TASK GOAL :: Your reply should consist of the entries, copied exactly and stripped of images.

SOURCE INFORMATION ::
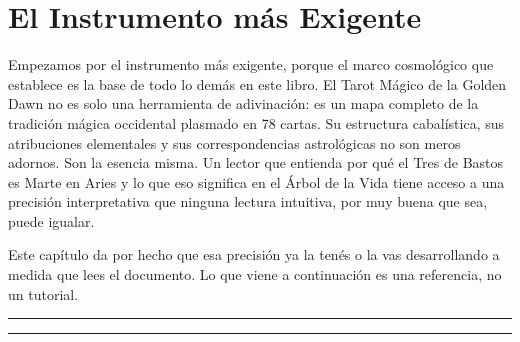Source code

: \section{El Instrumento más Exigente}\label{before-chapter-one-the-golden-dawn-magical-tarot}

Empezamos por el instrumento más exigente, porque el marco cosmológico que establece es la base de todo lo demás en este libro. El Tarot Mágico de la Golden Dawn no es solo una herramienta de adivinación: es un mapa completo de la tradición mágica occidental plasmado en 78 cartas. Su estructura cabalística, sus atribuciones elementales y sus correspondencias astrológicas no son meros adornos. Son la esencia misma. Un lector que entienda por qué el Tres de Bastos es Marte en Aries y lo que eso significa en el Árbol de la Vida tiene acceso a una precisión interpretativa que ninguna lectura intuitiva, por muy buena que sea, puede igualar.

Este capítulo da por hecho que esa precisión ya la tenés o la vas desarrollando a medida que lees el documento. Lo que viene a continuación es una referencia, no un tutorial.

\begin{center}\rule{0.5\linewidth}{0.5pt}\end{center}

\begin{center}\rule{0.5\linewidth}{0.5pt}\end{center}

RESULT BELOW ::
Source code

: \section{El Instrumento más Exigente}\label{before-chapter-one-the-golden-dawn-magical-tarot}

Empezamos por el instrumento más exigente, porque el marco cosmológico que establece es la base de todo lo demás en este libro. El Tarot Mágico de la Golden Dawn no es solo una herramienta de adivinación: es un mapa completo de la tradición mágica occidental plasmado en 78 cartas. Su estructura cabalística, sus atribuciones elementales y sus correspondencias astrológicas no son meros adornos. Son la esencia misma. Un lector que entienda por qué el Tres de Bastos es Marte en Aries y lo que eso significa en el Árbol de la Vida tiene acceso a una precisión interpretativa que ninguna lectura intuitiva, por muy buena que sea, puede igualar.

Este capítulo da por hecho que esa precisión ya la tenés o la vas desarrollando a medida que lees el documento. Lo que viene a continuación es una referencia, no un tutorial.

\begin{center}\rule{0.5\linewidth}{0.5pt}\end{center}

\begin{center}\rule{0.5\linewidth}{0.5pt}\end{center}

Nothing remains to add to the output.